[Dataset excerpts]

____________________

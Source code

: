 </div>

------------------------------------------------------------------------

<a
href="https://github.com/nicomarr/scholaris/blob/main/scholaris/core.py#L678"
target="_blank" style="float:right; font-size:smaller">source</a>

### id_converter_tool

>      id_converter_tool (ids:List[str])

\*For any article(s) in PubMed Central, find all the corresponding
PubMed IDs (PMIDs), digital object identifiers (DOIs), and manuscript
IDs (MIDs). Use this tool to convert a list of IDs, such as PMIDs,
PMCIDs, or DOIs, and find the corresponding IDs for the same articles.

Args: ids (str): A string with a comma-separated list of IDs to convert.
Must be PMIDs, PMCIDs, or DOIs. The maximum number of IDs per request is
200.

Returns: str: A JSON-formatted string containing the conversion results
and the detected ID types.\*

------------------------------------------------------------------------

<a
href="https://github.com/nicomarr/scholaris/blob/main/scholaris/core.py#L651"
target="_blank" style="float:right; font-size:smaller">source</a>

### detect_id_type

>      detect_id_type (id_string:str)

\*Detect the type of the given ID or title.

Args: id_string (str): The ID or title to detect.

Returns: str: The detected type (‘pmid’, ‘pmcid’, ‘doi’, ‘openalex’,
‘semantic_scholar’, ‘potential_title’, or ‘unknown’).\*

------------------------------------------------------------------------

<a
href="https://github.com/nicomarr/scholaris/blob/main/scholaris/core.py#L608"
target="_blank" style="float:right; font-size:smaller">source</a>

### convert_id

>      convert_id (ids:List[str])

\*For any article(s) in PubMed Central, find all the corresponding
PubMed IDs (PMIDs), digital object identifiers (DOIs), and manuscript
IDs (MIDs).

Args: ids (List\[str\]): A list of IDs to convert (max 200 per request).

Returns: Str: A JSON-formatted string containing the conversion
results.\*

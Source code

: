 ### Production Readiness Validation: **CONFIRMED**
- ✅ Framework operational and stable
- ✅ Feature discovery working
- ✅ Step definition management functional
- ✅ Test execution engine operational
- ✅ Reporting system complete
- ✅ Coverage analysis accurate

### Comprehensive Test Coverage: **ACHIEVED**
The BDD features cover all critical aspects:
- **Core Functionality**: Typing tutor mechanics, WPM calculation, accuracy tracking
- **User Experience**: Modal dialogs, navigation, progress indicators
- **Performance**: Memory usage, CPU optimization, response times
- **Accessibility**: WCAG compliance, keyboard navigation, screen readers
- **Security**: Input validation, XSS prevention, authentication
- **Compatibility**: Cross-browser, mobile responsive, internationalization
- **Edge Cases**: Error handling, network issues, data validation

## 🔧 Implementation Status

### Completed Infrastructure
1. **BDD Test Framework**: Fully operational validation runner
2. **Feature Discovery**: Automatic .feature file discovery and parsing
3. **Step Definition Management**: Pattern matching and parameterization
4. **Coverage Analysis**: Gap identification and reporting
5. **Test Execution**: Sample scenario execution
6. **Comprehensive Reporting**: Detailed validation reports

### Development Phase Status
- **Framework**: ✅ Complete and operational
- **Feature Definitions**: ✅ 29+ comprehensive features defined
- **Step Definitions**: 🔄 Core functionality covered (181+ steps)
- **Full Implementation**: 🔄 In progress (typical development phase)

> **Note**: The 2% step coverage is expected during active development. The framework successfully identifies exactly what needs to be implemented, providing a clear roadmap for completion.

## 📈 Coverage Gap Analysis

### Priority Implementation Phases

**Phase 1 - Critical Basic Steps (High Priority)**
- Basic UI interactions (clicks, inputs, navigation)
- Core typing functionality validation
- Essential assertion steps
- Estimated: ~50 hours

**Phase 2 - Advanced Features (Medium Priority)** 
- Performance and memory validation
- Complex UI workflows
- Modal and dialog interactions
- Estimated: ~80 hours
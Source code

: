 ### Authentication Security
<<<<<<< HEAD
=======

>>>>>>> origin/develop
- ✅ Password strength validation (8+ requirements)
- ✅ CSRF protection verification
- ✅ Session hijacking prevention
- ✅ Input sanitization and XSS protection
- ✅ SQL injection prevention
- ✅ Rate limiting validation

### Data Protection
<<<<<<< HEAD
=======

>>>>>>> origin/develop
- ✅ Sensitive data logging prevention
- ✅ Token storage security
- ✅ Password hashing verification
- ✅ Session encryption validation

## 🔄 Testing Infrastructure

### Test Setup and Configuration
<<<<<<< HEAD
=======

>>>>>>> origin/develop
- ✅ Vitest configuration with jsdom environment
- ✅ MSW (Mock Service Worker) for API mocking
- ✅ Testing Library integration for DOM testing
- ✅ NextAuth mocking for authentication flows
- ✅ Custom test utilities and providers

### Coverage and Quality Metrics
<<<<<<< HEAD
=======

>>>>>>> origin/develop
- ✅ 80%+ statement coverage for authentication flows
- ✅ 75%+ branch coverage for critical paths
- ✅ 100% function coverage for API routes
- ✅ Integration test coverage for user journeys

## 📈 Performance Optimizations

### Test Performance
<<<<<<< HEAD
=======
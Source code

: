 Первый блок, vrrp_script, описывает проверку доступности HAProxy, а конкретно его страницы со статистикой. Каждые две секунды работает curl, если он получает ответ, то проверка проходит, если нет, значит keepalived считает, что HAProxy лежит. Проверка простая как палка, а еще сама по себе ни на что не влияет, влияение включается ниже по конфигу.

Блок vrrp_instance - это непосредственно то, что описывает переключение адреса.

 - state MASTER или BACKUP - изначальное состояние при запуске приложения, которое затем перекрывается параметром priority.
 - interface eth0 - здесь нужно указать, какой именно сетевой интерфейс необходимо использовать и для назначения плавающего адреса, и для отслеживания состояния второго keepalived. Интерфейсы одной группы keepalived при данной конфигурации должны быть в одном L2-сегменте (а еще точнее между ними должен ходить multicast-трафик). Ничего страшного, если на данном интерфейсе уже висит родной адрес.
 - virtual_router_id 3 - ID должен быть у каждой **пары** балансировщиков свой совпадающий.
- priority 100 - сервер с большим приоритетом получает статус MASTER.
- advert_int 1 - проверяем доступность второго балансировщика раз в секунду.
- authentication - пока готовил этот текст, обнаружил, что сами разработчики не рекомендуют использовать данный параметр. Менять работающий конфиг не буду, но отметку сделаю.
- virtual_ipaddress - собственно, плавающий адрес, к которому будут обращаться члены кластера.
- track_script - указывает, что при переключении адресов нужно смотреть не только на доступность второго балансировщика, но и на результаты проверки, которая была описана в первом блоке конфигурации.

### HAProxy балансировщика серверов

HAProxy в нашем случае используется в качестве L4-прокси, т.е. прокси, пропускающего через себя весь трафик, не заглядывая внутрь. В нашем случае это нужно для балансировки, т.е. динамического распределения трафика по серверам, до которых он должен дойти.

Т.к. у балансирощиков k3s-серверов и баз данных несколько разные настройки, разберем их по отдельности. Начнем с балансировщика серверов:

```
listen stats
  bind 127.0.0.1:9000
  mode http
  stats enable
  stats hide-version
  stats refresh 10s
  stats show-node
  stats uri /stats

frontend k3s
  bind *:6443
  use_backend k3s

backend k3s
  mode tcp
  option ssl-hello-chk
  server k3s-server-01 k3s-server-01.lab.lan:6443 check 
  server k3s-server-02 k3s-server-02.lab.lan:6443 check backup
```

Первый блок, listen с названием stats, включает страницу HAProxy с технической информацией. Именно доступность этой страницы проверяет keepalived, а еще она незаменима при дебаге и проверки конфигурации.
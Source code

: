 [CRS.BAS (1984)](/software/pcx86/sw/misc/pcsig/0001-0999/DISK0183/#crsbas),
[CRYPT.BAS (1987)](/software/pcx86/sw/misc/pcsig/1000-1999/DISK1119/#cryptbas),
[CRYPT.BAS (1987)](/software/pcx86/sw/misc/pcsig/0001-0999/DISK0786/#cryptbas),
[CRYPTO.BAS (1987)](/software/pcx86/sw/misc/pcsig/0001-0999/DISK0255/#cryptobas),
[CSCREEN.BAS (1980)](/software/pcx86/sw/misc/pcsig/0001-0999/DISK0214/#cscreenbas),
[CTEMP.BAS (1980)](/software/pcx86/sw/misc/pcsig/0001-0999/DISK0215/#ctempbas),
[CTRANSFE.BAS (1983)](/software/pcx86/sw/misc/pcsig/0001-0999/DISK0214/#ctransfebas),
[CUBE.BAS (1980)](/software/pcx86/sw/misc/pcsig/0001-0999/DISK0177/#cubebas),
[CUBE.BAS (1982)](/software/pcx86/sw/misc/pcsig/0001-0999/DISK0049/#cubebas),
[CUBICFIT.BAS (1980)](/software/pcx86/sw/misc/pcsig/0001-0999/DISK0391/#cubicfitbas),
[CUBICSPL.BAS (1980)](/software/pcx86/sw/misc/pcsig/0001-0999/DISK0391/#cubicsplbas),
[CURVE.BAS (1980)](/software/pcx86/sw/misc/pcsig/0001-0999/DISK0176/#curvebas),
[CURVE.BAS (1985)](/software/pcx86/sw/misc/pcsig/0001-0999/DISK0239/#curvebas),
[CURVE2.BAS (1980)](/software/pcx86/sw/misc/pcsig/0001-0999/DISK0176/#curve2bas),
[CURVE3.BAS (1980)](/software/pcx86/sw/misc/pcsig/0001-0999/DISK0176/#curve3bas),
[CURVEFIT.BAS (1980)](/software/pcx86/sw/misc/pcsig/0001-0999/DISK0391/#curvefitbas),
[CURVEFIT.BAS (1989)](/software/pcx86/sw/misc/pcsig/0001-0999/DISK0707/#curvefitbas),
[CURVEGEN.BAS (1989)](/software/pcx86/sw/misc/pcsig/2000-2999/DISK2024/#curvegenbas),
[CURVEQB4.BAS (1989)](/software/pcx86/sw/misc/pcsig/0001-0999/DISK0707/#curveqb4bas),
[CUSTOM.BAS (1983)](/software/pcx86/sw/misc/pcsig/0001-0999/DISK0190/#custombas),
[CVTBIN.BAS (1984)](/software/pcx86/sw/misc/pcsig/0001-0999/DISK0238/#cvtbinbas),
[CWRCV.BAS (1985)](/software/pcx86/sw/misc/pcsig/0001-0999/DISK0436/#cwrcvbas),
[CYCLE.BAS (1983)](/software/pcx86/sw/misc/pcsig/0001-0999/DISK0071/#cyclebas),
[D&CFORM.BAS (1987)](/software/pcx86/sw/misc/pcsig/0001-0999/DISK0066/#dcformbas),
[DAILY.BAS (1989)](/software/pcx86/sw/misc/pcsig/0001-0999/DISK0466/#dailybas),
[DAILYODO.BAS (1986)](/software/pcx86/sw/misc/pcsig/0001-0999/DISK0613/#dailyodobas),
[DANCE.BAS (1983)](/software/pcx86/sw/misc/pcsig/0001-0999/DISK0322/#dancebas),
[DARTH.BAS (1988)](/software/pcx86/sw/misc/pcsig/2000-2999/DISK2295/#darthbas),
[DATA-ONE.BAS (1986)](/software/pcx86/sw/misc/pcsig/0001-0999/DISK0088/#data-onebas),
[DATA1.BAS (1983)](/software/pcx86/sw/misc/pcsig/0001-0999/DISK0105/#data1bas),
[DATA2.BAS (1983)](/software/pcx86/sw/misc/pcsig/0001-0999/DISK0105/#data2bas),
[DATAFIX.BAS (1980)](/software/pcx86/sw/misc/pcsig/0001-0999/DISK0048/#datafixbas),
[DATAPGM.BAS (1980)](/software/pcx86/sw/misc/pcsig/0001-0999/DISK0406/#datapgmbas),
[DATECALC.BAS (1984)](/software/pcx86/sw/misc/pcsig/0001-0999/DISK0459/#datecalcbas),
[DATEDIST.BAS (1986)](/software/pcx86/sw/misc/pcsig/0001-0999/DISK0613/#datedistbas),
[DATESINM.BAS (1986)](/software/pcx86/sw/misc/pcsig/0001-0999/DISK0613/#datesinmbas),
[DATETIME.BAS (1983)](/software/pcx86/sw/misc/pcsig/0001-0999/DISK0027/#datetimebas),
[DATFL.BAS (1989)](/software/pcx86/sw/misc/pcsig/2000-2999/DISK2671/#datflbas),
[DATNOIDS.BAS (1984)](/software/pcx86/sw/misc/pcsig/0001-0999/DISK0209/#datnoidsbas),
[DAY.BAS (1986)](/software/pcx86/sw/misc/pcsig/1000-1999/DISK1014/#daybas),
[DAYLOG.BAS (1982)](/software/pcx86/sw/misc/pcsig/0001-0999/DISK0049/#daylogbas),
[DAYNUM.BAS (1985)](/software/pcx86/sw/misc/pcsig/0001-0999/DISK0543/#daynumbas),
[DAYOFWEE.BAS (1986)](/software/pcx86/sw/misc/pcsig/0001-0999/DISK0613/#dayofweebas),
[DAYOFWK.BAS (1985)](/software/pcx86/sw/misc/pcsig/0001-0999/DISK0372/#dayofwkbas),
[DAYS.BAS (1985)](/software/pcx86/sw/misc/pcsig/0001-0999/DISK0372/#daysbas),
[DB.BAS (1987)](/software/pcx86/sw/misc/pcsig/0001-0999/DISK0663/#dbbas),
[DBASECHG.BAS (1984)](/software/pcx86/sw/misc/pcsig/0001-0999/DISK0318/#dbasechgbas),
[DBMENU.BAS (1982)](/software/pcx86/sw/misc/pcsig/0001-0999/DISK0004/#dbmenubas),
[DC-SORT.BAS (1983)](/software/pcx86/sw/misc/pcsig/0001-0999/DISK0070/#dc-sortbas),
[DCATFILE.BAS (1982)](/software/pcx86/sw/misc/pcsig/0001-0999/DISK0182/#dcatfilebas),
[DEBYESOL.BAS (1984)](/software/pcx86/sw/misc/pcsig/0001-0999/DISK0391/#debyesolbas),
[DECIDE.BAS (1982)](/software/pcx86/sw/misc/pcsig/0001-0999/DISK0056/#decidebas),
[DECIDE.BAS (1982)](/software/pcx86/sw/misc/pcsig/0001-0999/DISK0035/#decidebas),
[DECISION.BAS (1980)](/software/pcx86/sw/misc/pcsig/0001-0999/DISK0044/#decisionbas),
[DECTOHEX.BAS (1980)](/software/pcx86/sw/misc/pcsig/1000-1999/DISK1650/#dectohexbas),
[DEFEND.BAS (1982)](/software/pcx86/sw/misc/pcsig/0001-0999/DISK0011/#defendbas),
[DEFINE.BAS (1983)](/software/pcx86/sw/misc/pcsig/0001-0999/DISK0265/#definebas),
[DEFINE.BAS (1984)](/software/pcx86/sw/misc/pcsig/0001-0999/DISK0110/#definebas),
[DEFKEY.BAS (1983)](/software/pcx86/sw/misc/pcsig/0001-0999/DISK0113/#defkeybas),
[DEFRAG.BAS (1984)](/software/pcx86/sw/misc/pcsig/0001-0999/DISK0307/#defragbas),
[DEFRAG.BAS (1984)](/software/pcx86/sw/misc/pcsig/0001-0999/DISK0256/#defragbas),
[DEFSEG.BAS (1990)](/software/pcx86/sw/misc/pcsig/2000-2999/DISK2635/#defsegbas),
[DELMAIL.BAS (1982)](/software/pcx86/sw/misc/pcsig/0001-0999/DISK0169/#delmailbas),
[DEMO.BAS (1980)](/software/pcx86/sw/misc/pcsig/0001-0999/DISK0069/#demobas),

____________________

● TASK TO CARRY OUT
Repeat exactly the lines above from the one with "IDs (MIDs). Use" up to and including the one with "ID or title.". No other line belongs in the reply.

● ANSWER SPACE
IDs (MIDs). Use this tool to convert a list of IDs, such as PMIDs,
PMCIDs, or DOIs, and find the corresponding IDs for the same articles.

Args: ids (str): A string with a comma-separated list of IDs to convert.
Must be PMIDs, PMCIDs, or DOIs. The maximum number of IDs per request is
200.

Returns: str: A JSON-formatted string containing the conversion results
and the detected ID types.\*

------------------------------------------------------------------------

<a
href="https://github.com/nicomarr/scholaris/blob/main/scholaris/core.py#L651"
target="_blank" style="float:right; font-size:smaller">source</a>

### detect_id_type

>      detect_id_type (id_string:str)

\*Detect the type of the given ID or title.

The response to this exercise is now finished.